=== SOURCE DATA ===
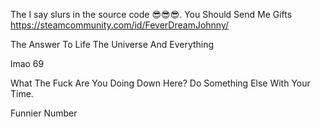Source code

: The I say slurs in the source code 😎😎😎.
You Should Send Me Gifts https://steamcommunity.com/id/FeverDreamJohnny/







































The Answer To Life The Universe And Everything


























lmao 69






























































































































































































































































































































































What The Fuck Are You Doing Down Here? Do Something Else With Your Time.




















































































































































































































































































































































































































































































































































































































































































































































































































































































































































Funnier Number
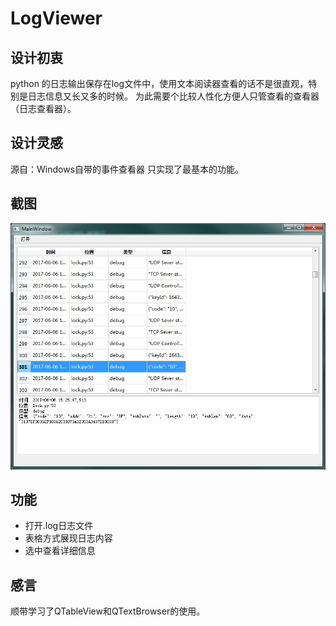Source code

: # LogViewer 

## 设计初衷
python 的日志输出保存在log文件中，使用文本阅读器查看的话不是很直观，特别是日志信息又长又多的时候。
为此需要个比较人性化方便人只管查看的查看器（日志查看器）。


## 设计灵感
源自：Windows自带的事件查看器
只实现了最基本的功能。

## 截图
![shot](ScreenShot/shot.jpg)

## 功能
- 打开.log日志文件
- 表格方式展现日志内容
- 选中查看详细信息

## 感言
顺带学习了QTableView和QTextBrowser的使用。
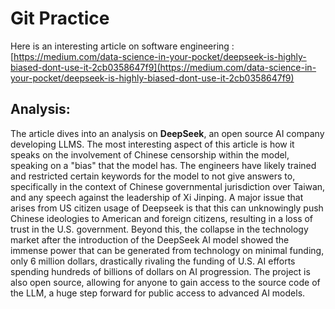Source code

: # Git Practice
Here is an interesting article on software engineering :  
[https://medium.com/data-science-in-your-pocket/deepseek-is-highly-biased-dont-use-it-2cb0358647f9](https://medium.com/data-science-in-your-pocket/deepseek-is-highly-biased-dont-use-it-2cb0358647f9) 

## Analysis:  
The article dives into an analysis on **DeepSeek**, an open source AI company developing LLMS. The most interesting aspect of this article is how it speaks on the involvement of Chinese censorship within the model, speaking on a "bias" that the model has. The engineers have likely trained and restricted certain keywords for the model to not give answers to, specifically in the context of Chinese governmental jurisdiction over Taiwan, and any speech against the leadership of Xi Jinping. A major issue that arises from US citizen usage of Deepseek is that this can unknowingly push Chinese ideologies to American and foreign citizens, resulting in a loss of trust in the U.S. government. Beyond this, the collapse in the technology market after the introduction of the DeepSeek AI model showed the immense power that can be generated from technology on minimal funding, only 6 million dollars, drastically rivaling the funding of U.S. AI efforts spending hundreds of billions of dollars on AI progression. The project is also open source, allowing for anyone to gain access to the source code of the LLM, a huge step forward for public access to advanced AI models. 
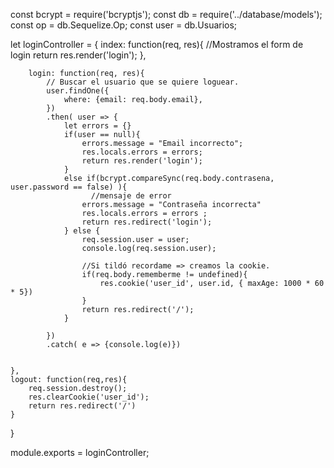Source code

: const bcrypt = require('bcryptjs');
const db = require('../database/models');
const op = db.Sequelize.Op;
const user = db.Usuarios;

let loginController = {
    index: function(req, res){
        //Mostramos el form de login
        return res.render('login');
    },
  
        login: function(req, res){
            // Buscar el usuario que se quiere loguear.
            user.findOne({
                where: {email: req.body.email},
            })
            .then( user => {
                let errors = {}
                if(user == null){
                    errors.message = "Email incorrecto";
                    res.locals.errors = errors;
                    return res.render('login');
                }
                else if(bcrypt.compareSync(req.body.contrasena, user.password == false) ){
                      //mensaje de error
                    errors.message = "Contraseña incorrecta"
                    res.locals.errors = errors ;
                    return res.redirect('login');
                } else {
                    req.session.user = user;
                    console.log(req.session.user);
                    
                    //Si tildó recordame => creamos la cookie.
                    if(req.body.rememberme != undefined){
                        res.cookie('user_id', user.id, { maxAge: 1000 * 60 * 5})
                    }
                    return res.redirect('/');        
                }
                    
            })
            .catch( e => {console.log(e)})


    },
    logout: function(req,res){
        req.session.destroy();
        res.clearCookie('user_id');
        return res.redirect('/')
    }
    
}

module.exports = loginController;
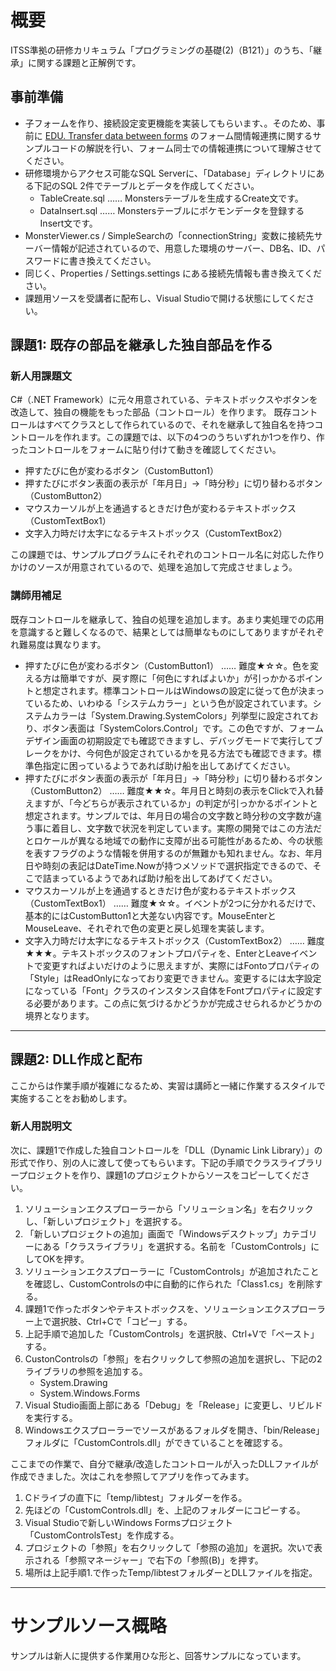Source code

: # 概要

ITSS準拠の研修カリキュラム「プログラミングの基礎(2)（B121）」のうち、「継承」に関する課題と正解例です。

## 事前準備
- 子フォームを作り、接続設定変更機能を実装してもらいます、。そのため、事前に [EDU. Transfer data between forms](https://gitlab.com/it_education/edu.-transfer-data-between-forms) のフォーム間情報連携に関するサンプルコードの解説を行い、フォーム同士での情報連携について理解させてください。
- 研修環境からアクセス可能なSQL Serverに、「Database」ディレクトリにある下記のSQL 2件でテーブルとデータを作成してください。
  - TableCreate.sql …… Monstersテーブルを生成するCreate文です。
  - DataInsert.sql …… Monstersテーブルにポケモンデータを登録するInsert文です。
- MonsterViewer.cs / SimpleSearchの「connectionString」変数に接続先サーバー情報が記述されているので、用意した環境のサーバー、DB名、ID、パスワードに書き換えてください。
- 同じく、Properties / Settings.settings にある接続先情報も書き換えてください。
- 課題用ソースを受講者に配布し、Visual Studioで開ける状態にしてください。



## 課題1: 既存の部品を継承した独自部品を作る

### 新人用課題文
C#（.NET Framework）に元々用意されている、テキストボックスやボタンを改造して、独自の機能をもった部品（コントロール）を作ります。
既存コントロールはすべてクラスとして作られているので、それを継承して独自名を持つコントロールを作れます。この課題では、以下の4つのうちいずれか1つを作り、作ったコントロールをフォームに貼り付けて動きを確認してください。

- 押すたびに色が変わるボタン（CustomButton1）
- 押すたびにボタン表面の表示が「年月日」→「時分秒」に切り替わるボタン（CustomButton2）
- マウスカーソルが上を通過するときだけ色が変わるテキストボックス（CustomTextBox1）
- 文字入力時だけ太字になるテキストボックス（CustomTextBox2）

この課題では、サンプルプログラムにそれぞれのコントロール名に対応した作りかけのソースが用意されているので、処理を追加して完成させましょう。

### 講師用補足
既存コントロールを継承して、独自の処理を追加します。あまり実処理での応用を意識すると難しくなるので、結果としては簡単なものにしてありますがそれぞれ難易度は異なります。

- 押すたびに色が変わるボタン（CustomButton1） …… 難度★☆☆。色を変える方は簡単ですが、戻す際に「何色にすればよいか」が引っかかるポイントと想定されます。標準コントロールはWindowsの設定に従って色が決まっているため、いわゆる「システムカラー」という色が設定されています。システムカラーは「System.Drawing.SystemColors」列挙型に設定されており、ボタン表面は「SystemColors.Control」です。この色ですが、フォームデザイン画面の初期設定でも確認できますし、デバッグモードで実行してブレークをかけ、今何色が設定されているかを見る方法でも確認できます。標準色指定に困っているようであれば助け船を出してあげてください。
- 押すたびにボタン表面の表示が「年月日」→「時分秒」に切り替わるボタン（CustomButton2） …… 難度★★☆。年月日と時刻の表示をClickで入れ替えますが、「今どちらが表示されているか」の判定が引っかかるポイントと想定されます。サンプルでは、年月日の場合の文字数と時分秒の文字数が違う事に着目し、文字数で状況を判定しています。実際の開発ではこの方法だとロケールが異なる地域での動作に支障が出る可能性があるため、今の状態を表すフラグのような情報を併用するのが無難かも知れません。なお、年月日や時刻の表記はDateTime.Nowが持つメソッドで選択指定できるので、そこで詰まっているようであれば助け船を出してあげてください。
- マウスカーソルが上を通過するときだけ色が変わるテキストボックス（CustomTextBox1） …… 難度★☆☆。イベントが2つに分かれるだけで、基本的にはCustomButton1と大差ない内容です。MouseEnterとMouseLeave、それぞれで色の変更と戻し処理を実装します。
- 文字入力時だけ太字になるテキストボックス（CustomTextBox2） …… 難度★★★。テキストボックスのフォントプロパティを、EnterとLeaveイベントで変更すればよいだけのように思えますが、実際にはFontoプロパティの「Style」はReadOnlyになっており変更できません。変更するには太字設定になっている「Font」クラスのインスタンス自体をFontプロパティに設定する必要があります。この点に気づけるかどうかが完成させられるかどうかの境界となります。



---
## 課題2: DLL作成と配布

ここからは作業手順が複雑になるため、実習は講師と一緒に作業するスタイルで実施することをお勧めします。

### 新人用説明文
次に、課題1で作成した独自コントロールを「DLL（Dynamic Link Library）」の形式で作り、別の人に渡して使ってもらいます。下記の手順でクラスライブラリープロジェクトを作り、課題1のプロジェクトからソースをコピーしてください。

1. ソリューションエクスプローラーから「ソリューション名」を右クリックし、「新しいプロジェクト」を選択する。
1. 「新しいプロジェクトの追加」画面で「Windowsデスクトップ」カテゴリーにある「クラスライブラリ」を選択する。名前を「CustomControls」にしてOKを押す。
1. ソリューションエクスプローラーに「CustomControls」が追加されたことを確認し、CustomControlsの中に自動的に作られた「Class1.cs」を削除する。
1. 課題1で作ったボタンやテキストボックスを、ソリューションエクスプローラー上で選択肢、Ctrl+Cで「コピー」する。
1. 上記手順で追加した「CustomControls」を選択肢、Ctrl+Vで「ペースト」する。
1. CustonControlsの「参照」を右クリックして参照の追加を選択し、下記の2ライブラリの参照を追加する。
   - System.Drawing
   - System.Windows.Forms
1. Visual Studio画面上部にある「Debug」を「Release」に変更し、リビルドを実行する。
1. Windowsエクスプローラーでソースがあるフォルダを開き、「bin/Release」フォルダに「CustomControls.dll」ができていることを確認する。

ここまでの作業で、自分で継承/改造したコントロールが入ったDLLファイルが作成できました。次はこれを参照してアプリを作ってみます。

1. Cドライブの直下に「temp/libtest」フォルダーを作る。
1. 先ほどの「CustomControls.dll」を、上記のフォルダーにコピーする。
1. Visual Studioで新しいWindows Formsプロジェクト「CustomControlsTest」を作成する。
1. プロジェクトの「参照」を右クリックして「参照の追加」を選択。次いで表示される「参照マネージャー」で右下の「参照(B)」を押す。
1. 場所は上記手順1.で作ったTemp/libtestフォルダーとDLLファイルを指定。


---
# サンプルソース概略

サンプルは新人に提供する作業用ひな形と、回答サンプルになっています。

##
===
- **DIRECTIONS**:
Return every line of the data above in which "message" appears.

- **RESPONSE AREA**:
                    errors.message = "Email incorrecto";
                    errors.message = "Contraseña incorrecta"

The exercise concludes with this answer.